**Aim of the task:**
Set down exactly the lines from the one containing "den almene Tænkning, eller" through the end of the records below, both included, and nothing else.

**Excerpted data:**
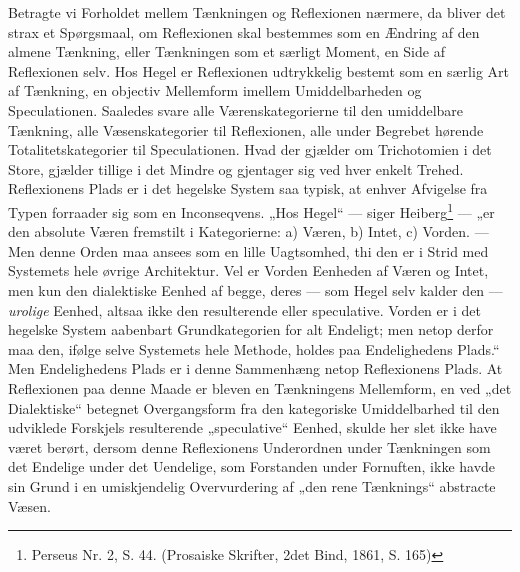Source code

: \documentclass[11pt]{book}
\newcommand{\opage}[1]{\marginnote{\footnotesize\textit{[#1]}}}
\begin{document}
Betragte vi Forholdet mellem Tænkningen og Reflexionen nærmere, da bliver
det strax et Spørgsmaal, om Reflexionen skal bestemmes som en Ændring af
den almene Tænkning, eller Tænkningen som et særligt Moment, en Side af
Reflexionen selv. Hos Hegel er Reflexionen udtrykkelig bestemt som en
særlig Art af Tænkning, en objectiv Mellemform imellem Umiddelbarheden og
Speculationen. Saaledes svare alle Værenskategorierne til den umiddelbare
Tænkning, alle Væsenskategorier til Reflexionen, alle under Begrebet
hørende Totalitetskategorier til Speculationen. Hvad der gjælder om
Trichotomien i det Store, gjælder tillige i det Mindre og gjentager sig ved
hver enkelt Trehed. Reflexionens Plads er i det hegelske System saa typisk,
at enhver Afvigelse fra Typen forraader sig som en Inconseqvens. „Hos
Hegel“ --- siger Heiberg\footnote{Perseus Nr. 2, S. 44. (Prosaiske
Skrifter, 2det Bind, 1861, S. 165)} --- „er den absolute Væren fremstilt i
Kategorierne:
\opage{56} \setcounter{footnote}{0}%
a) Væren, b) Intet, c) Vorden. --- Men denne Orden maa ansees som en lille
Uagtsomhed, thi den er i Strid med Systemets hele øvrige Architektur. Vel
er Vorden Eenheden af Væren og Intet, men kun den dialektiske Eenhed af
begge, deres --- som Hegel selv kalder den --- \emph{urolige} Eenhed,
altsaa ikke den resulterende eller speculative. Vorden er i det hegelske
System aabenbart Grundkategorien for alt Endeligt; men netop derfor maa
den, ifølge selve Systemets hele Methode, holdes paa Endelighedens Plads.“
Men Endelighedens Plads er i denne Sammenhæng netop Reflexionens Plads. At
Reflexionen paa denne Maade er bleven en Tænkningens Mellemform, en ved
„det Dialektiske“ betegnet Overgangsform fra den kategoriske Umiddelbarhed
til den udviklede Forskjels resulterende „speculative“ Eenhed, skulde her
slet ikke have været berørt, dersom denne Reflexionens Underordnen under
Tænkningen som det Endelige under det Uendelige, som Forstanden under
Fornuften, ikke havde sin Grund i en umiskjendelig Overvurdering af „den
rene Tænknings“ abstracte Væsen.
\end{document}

**Answer to the exercise:**
den almene Tænkning, eller Tænkningen som et særligt Moment, en Side af
Reflexionen selv. Hos Hegel er Reflexionen udtrykkelig bestemt som en
særlig Art af Tænkning, en objectiv Mellemform imellem Umiddelbarheden og
Speculationen. Saaledes svare alle Værenskategorierne til den umiddelbare
Tænkning, alle Væsenskategorier til Reflexionen, alle under Begrebet
hørende Totalitetskategorier til Speculationen. Hvad der gjælder om
Trichotomien i det Store, gjælder tillige i det Mindre og gjentager sig ved
hver enkelt Trehed. Reflexionens Plads er i det hegelske System saa typisk,
at enhver Afvigelse fra Typen forraader sig som en Inconseqvens. „Hos
Hegel“ --- siger Heiberg\footnote{Perseus Nr. 2, S. 44. (Prosaiske
Skrifter, 2det Bind, 1861, S. 165)} --- „er den absolute Væren fremstilt i
Kategorierne:
\opage{56} \setcounter{footnote}{0}%
a) Væren, b) Intet, c) Vorden. --- Men denne Orden maa ansees som en lille
Uagtsomhed, thi den er i Strid med Systemets hele øvrige Architektur. Vel
er Vorden Eenheden af Væren og Intet, men kun den dialektiske Eenhed af
begge, deres --- som Hegel selv kalder den --- \emph{urolige} Eenhed,
altsaa ikke den resulterende eller speculative. Vorden er i det hegelske
System aabenbart Grundkategorien for alt Endeligt; men netop derfor maa
den, ifølge selve Systemets hele Methode, holdes paa Endelighedens Plads.“
Men Endelighedens Plads er i denne Sammenhæng netop Reflexionens Plads. At
Reflexionen paa denne Maade er bleven en Tænkningens Mellemform, en ved
„det Dialektiske“ betegnet Overgangsform fra den kategoriske Umiddelbarhed
til den udviklede Forskjels resulterende „speculative“ Eenhed, skulde her
slet ikke have været berørt, dersom denne Reflexionens Underordnen under
Tænkningen som det Endelige under det Uendelige, som Forstanden under
Fornuften, ikke havde sin Grund i en umiskjendelig Overvurdering af „den
rene Tænknings“ abstracte Væsen.
\end{document}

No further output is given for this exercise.